When he showed Hock’s check to Irene, it was to impress her, to prove to her that someone cared enough about him to give him such a vast amount of money as a casual gift. She was not impressed; in her experience it was a commonplace that friends shared with each other and she even said that a man of Hock’s vast wealth could have easily given away a bigger amount. When David offered to give her half the amount of the check so that she could go to India immediately, she refused. “I always use my own money, I work for a living,” she said. “If I took money from you, you would feel you have rights over me. Besides, you really want to do it for Campbell, not me.”

He was astounded by her refusal and her statement of his interest in Campbell. He had simply wanted to be rid of both
of them. He wanted to be alone again to live with his dreams of the future.

Then she asked him what he would do if she took half the money and went to India, what he would do with his half. He noticed she did not suggest he go to India with her. He also noted that she had said “your half of the money,” so that in her mind she was accepting his offer.

Then he made the mistake of telling her what he would do with his twenty-five hundred.

“I want to see the country and I want to see Kennedy’s inauguration,” he said. “I thought it might be fun, something different. You know, take my car and drive through the whole country. See the whole United States. I even want to see the snow and ice and feel real cold.”

Irene seemed lost in thought for a moment. Then she went striding briskly through the apartment as if counting her possessions in it. “That’s a great idea,” she said. “I want to see Kennedy too. I want to see him in person or I’ll never really be able to know his karma. I’ll put in for my vacation, they owe me tons of days. And it will be good for Campbell to see the country, all the different states. We’ll take my van and save on motel bills.”

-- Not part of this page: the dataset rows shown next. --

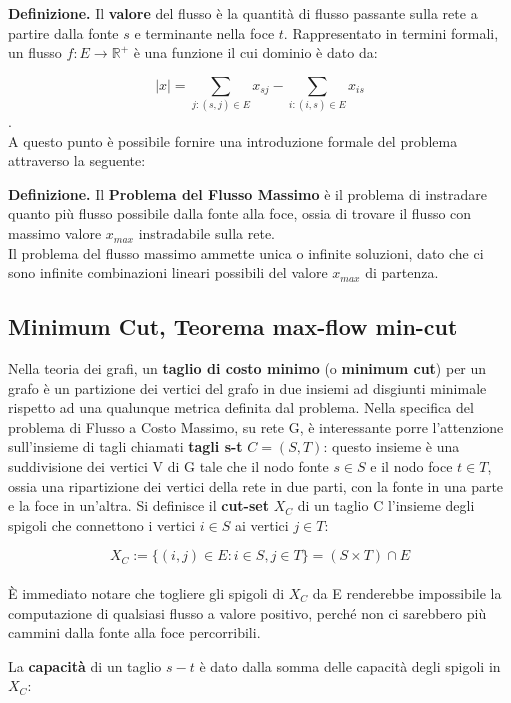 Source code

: \documentclass{article}
\begin{document}
\textbf{Definizione.} Il \textbf{valore} del flusso è la quantità di flusso passante sulla rete a partire dalla fonte $s$ e terminante nella foce $t$. Rappresentato in 
termini formali, un flusso $f : E \rightarrow \mathbb{R}^+$ è una funzione il cui dominio è dato da:

\[ \lvert x \rvert = \sum_{j: (s,j) \in E} x_{sj} - \sum_{i: (i,s) \in E} x_{is}\] .\\

A questo punto è possibile fornire una introduzione formale del problema attraverso la seguente:\\
\pagebreak

\textbf{Definizione.} Il \textbf{Problema del Flusso Massimo} è il problema di instradare quanto più flusso possibile dalla fonte alla foce, ossia di trovare il flusso 
con massimo valore $x_{max}$ instradabile sulla rete. \\

Il problema del flusso massimo ammette unica o infinite soluzioni, dato che ci sono infinite combinazioni lineari possibili del valore $x_{max}$ di partenza.


\subsection{Minimum Cut, Teorema max-flow min-cut}
Nella teoria dei grafi, un \textbf{taglio di costo minimo} (o \textbf{minimum cut}) per un grafo è un partizione dei vertici del grafo in due insiemi ad disgiunti minimale rispetto
ad una qualunque metrica definita dal problema. Nella specifica del problema di Flusso a Costo Massimo, su rete G, è interessante porre l'attenzione sull'insieme di tagli chiamati 
\textbf{tagli s-t} $C = (S,T)$: questo insieme è una suddivisione dei vertici V di G tale che il nodo fonte $s \in S$ e il nodo foce $t \in T$, ossia una ripartizione dei vertici
della rete in due parti, con la fonte in una parte e la foce in un'altra. 
Si definisce il \textbf{cut-set} $X_C$ di un taglio C l'insieme degli spigoli che connettono i vertici $i \in S$ ai vertici $j \in T$:

\[X_C := \{(i, j) \in E : i \in S, j \in T \} = (S \times T) \cap E\] \\

È immediato notare che togliere gli spigoli di $X_C$ da E renderebbe impossibile la computazione di qualsiasi flusso a valore positivo, perché non ci sarebbero più cammini dalla 
fonte alla foce percorribili.

La \textbf{capacità} di un taglio $s-t$ è dato dalla somma delle capacità degli spigoli in $X_C$:
\end{document}
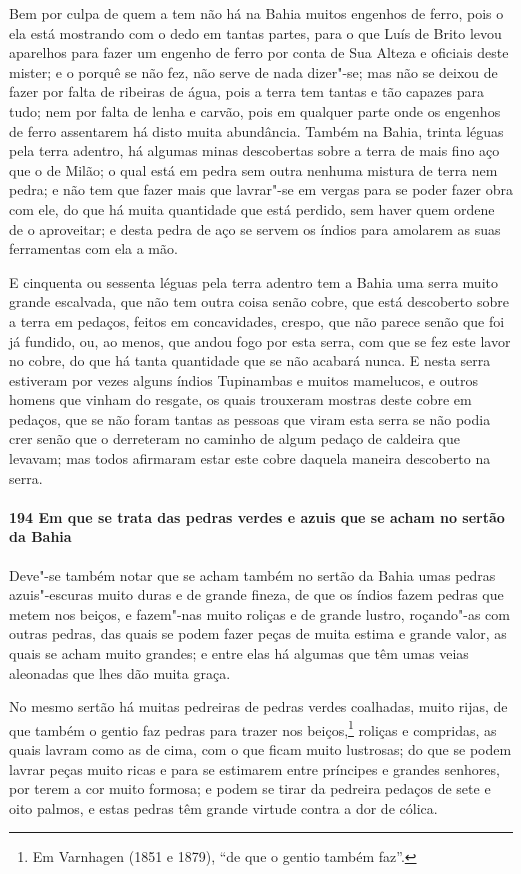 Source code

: Bem por culpa de quem a tem não há na Bahia muitos engenhos de ferro, pois o ela está
mostrando com o dedo em tantas partes, para o que Luís de Brito levou aparelhos para fazer
um engenho de ferro por conta de Sua Alteza e oficiais deste mister; e o porquê se não
fez, não serve de nada dizer"-se; mas não se deixou de fazer por falta de ribeiras de água,
pois a terra tem tantas e tão capazes para tudo; nem por falta de lenha e carvão, pois em
qualquer parte onde os engenhos de ferro assentarem há disto muita abundância. Também na
Bahia, trinta léguas pela terra adentro, há algumas minas descobertas sobre a terra de
mais fino aço que o de Milão; o qual está em pedra sem outra nenhuma mistura de terra nem
pedra; e não tem que fazer mais que lavrar"-se em vergas para se poder fazer obra com ele,
do que há muita quantidade que está perdido, sem haver quem ordene de o aproveitar; e
desta pedra de aço se servem os índios para amolarem as suas ferramentas com ela a mão.

E cinquenta ou sessenta léguas pela terra adentro tem a Bahia uma serra muito grande
escalvada, que não tem outra coisa senão cobre, que está descoberto sobre a terra em
pedaços, feitos em concavidades, crespo, que não parece senão que foi já fundido, ou, ao
menos, que andou fogo por esta serra, com que se fez este lavor no cobre, do que há tanta
quantidade que se não acabará nunca. E nesta serra estiveram por vezes alguns índios
Tupinambas e muitos mamelucos, e outros homens que vinham do resgate, os quais trouxeram
mostras deste cobre em pedaços, que se não foram tantas as pessoas que viram esta serra se
não podia crer senão que o derreteram no caminho de algum pedaço de caldeira que levavam;
mas todos afirmaram estar este cobre daquela maneira descoberto na serra.

\paragraph{194 Em que se trata das pedras verdes e azuis que se acham no sertão da Bahia}

Deve"-se também notar que se acham também no sertão da Bahia umas pedras azuis"-escuras
muito duras e de grande fineza, de que os índios fazem pedras que metem nos beiços, e
fazem"-nas muito roliças e de grande lustro, roçando"-as com outras pedras, das quais se
podem fazer peças de muita estima e grande valor, as quais se acham muito grandes; e entre
elas há algumas que têm umas veias aleonadas que lhes dão muita graça.

No mesmo sertão há muitas pedreiras de pedras verdes coalhadas, muito rijas, de que também
o gentio faz pedras para trazer nos beiços,\footnote{ Em Varnhagen (1851 e 1879), ``de que
o gentio também faz''.} roliças e compridas, as quais lavram como as de cima, com o que
ficam muito lustrosas; do que se podem lavrar peças muito ricas e para se estimarem entre
príncipes e grandes senhores, por terem a cor muito formosa; e podem se tirar da pedreira
pedaços de sete e oito palmos, e estas pedras têm grande virtude contra a dor de cólica.

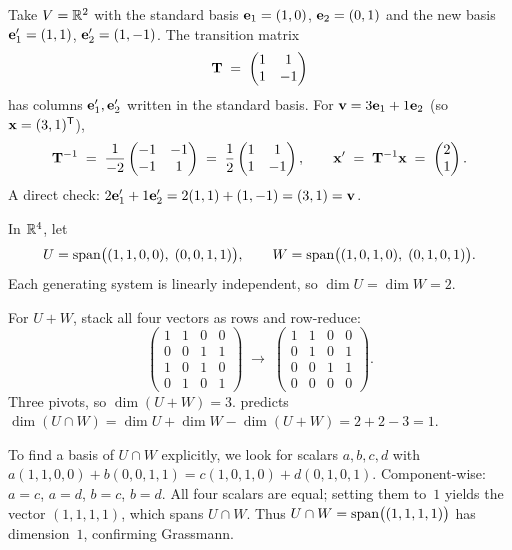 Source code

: \begin{example}
\label{ex:change-of-basis-numeric}
Take $V = \R^2$ with the standard basis $\vect{e}_1 = (1, 0)$,
$\vect{e}_2 = (0, 1)$ and the new basis
$\vect{e}'_1 = (1, 1)$, $\vect{e}'_2 = (1, -1)$. The transition matrix
\[
  \mat{T} \;=\; \begin{pmatrix} 1 & 1 \\ 1 & -1 \end{pmatrix}
\]
has columns $\vect{e}'_1, \vect{e}'_2$ written in the standard basis.
For $\vect{v} = 3\vect{e}_1 + 1\vect{e}_2$ (so $\vect{x} = (3, 1)\T$),
\[
  \mat{T}^{-1} \;=\; \frac{1}{-2}\begin{pmatrix} -1 & -1 \\ -1 & 1 \end{pmatrix}
  \;=\; \frac{1}{2}\begin{pmatrix} 1 & 1 \\ 1 & -1 \end{pmatrix},
  \qquad
  \vect{x}' \;=\; \mat{T}^{-1}\vect{x} \;=\; \begin{pmatrix} 2 \\ 1 \end{pmatrix}.
\]
A direct check: $2\vect{e}'_1 + 1\vect{e}'_2 = 2(1,1) + (1,-1) = (3, 1) = \vect{v}$.
\end{example}

\begin{example}
\label{ex:grassmann-numeric}
In $\R^4$, let
\[
  U = \spn\bigl((1, 1, 0, 0),\; (0, 0, 1, 1)\bigr), \qquad
  W = \spn\bigl((1, 0, 1, 0),\; (0, 1, 0, 1)\bigr).
\]
Each generating system is linearly independent, so $\dim U = \dim W = 2$.

For $U + W$, stack all four vectors as rows and row-reduce:
\[
  \begin{pmatrix}
    1 & 1 & 0 & 0 \\
    0 & 0 & 1 & 1 \\
    1 & 0 & 1 & 0 \\
    0 & 1 & 0 & 1
  \end{pmatrix}
  \;\longrightarrow\;
  \begin{pmatrix}
    1 & 1 & 0 & 0 \\
    0 & 1 & 0 & 1 \\
    0 & 0 & 1 & 1 \\
    0 & 0 & 0 & 0
  \end{pmatrix}.
\]
Three pivots, so $\dim(U + W) = 3$.  predicts
$\dim(U \cap W) = \dim U + \dim W - \dim(U + W) = 2 + 2 - 3 = 1$.

To find a basis of $U \cap W$ explicitly, we look for scalars
$a, b, c, d$ with $a(1,1,0,0) + b(0,0,1,1) = c(1,0,1,0) + d(0,1,0,1)$.
Component-wise: $a = c$, $a = d$, $b = c$, $b = d$. All four scalars
are equal; setting them to~$1$ yields the vector $(1, 1, 1, 1)$, which
spans $U \cap W$. Thus $U \cap W = \spn\bigl((1, 1, 1, 1)\bigr)$ has
dimension~$1$, confirming Grassmann.
\end{example}

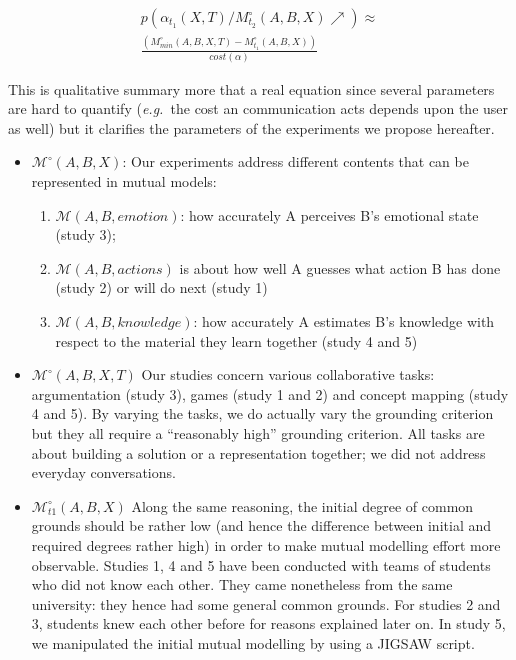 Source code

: \documentclass[twocolumn]{article}
\newcommand{\eg}{{\textit{e.g.\ }}}
\newcommand{\model}[3]{{$\mathcal{M}(#1, #2, #3)$}}
\newcommand{\Model}[3]{{$\mathcal{M}^{\circ}(#1, #2, #3)$}}
\begin{document}
\begin{multline} \label{eq:probrepair}
p(\alpha_{t_1}(X,T) / M^{\circ}_{t_2}(A,B,X) \nearrow) \approx \\
\frac{(M^{\circ}_{min}(A,B,X,T) - M^{\circ}_{t_1}(A,B,X))}{cost (\alpha)}
\end{multline}

This is qualitative summary more that a real equation since several parameters
are hard to quantify (\eg the cost an communication acts depends upon the user
as well) but it clarifies the parameters of the experiments we propose hereafter.

\begin{itemize}
    \item \Model{A}{B}{X}: Our experiments address different contents that can be
        represented in mutual models:

    \begin{enumerate}
        \item \model{A}{B}{emotion}: how accurately A perceives B's emotional state
            (study 3); 

        \item \model{A}{B}{actions} is about how well A guesses what action B has
            done (study 2) or will do next  (study 1)

        \item \model{A}{B}{knowledge}: how accurately A estimates B's knowledge
            with respect to the material they learn together (study 4 and 5)

    \end{enumerate}



    \item \Model{A,B}{X}{T} Our studies concern various collaborative tasks:
        argumentation (study 3), games (study 1 and 2) and concept mapping
        (study 4 and 5). By varying the tasks, we do actually vary the grounding
        criterion but they all require a ``reasonably high'' grounding criterion.
        All tasks are about building a solution or a representation together; we
        did not address everyday conversations. 

    \item $\mathcal{M}^{\circ}_{t1}(A,B,X)$ Along the same reasoning, the initial degree
        of common grounds should be rather low (and hence the difference between
        initial and required degrees rather high) in order to make mutual
        modelling effort more observable. Studies 1, 4 and 5 have been conducted
        with teams of students who did not know each other. They came
        nonetheless from the same university: they hence had some general common
        grounds.  For studies 2 and 3, students knew each other before for
        reasons explained later on. In study 5, we manipulated the initial mutual modelling by
        using a JIGSAW script.


\end{itemize}
\end{document}
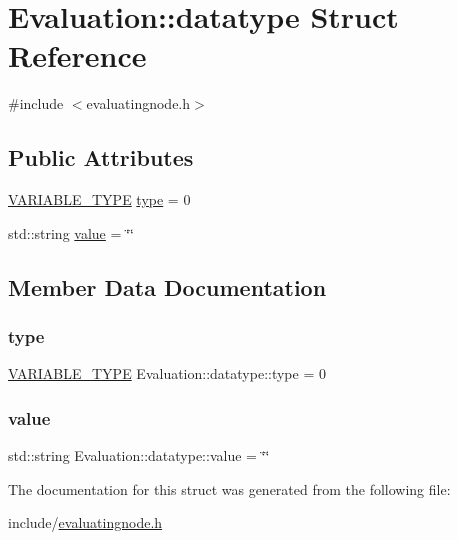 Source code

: \hypertarget{structEvaluation_1_1datatype}{}\section{Evaluation\+:\+:datatype Struct Reference}
\label{structEvaluation_1_1datatype}


{\ttfamily \#include $<$evaluatingnode.\+h$>$}

\subsection*{Public Attributes}
\begin{DoxyCompactItemize}
\item 
\hyperlink{statics_8h_a4c85b3a98d55cc0252806c950379cce0}{V\+A\+R\+I\+A\+B\+L\+E\+\_\+\+T\+Y\+PE} \hyperlink{structEvaluation_1_1datatype_a608b8aad78f560f52549422c4a1921e2}{type} = 0
\item 
std\+::string \hyperlink{structEvaluation_1_1datatype_acb206aace88caf1dde6fea1211ce9714}{value} = \char`\"{}\char`\"{}
\end{DoxyCompactItemize}


\subsection{Member Data Documentation}
\mbox{\label{structEvaluation_1_1datatype_a608b8aad78f560f52549422c4a1921e2}} 
\subsubsection{\texorpdfstring{type}{type}}
{\footnotesize\ttfamily \hyperlink{statics_8h_a4c85b3a98d55cc0252806c950379cce0}{V\+A\+R\+I\+A\+B\+L\+E\+\_\+\+T\+Y\+PE} Evaluation\+::datatype\+::type = 0}

\mbox{\label{structEvaluation_1_1datatype_acb206aace88caf1dde6fea1211ce9714}} 
\subsubsection{\texorpdfstring{value}{value}}
{\footnotesize\ttfamily std\+::string Evaluation\+::datatype\+::value = \char`\"{}\char`\"{}}



The documentation for this struct was generated from the following file\+:\begin{DoxyCompactItemize}
\item 
include/\hyperlink{evaluatingnode_8h}{evaluatingnode.\+h}\end{DoxyCompactItemize}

Irene owned a small van, which she had fitted out with shelves to hold books and a small bunk for Campbell. The van was invaluable to her because even when Campbell was a little infant she had taken trips up and down the state of California to attend meetings and seminars on Eastern religions.

David felt trapped as they started off on their trip. Irene was driving—she liked to drive. Campbell was between them, one little hand in David’s hand. David had deposited half the
check in Irene’s bank account for her trip to India, and now his twenty-five hundred would have to be used for three of them instead of only one. The only thing that comforted him was the .22-caliber handgun nestling in its leather glove, the glove in his jacket pocket. The East of America had too many robbers and muggers, and he had Irene and Campbell to protect.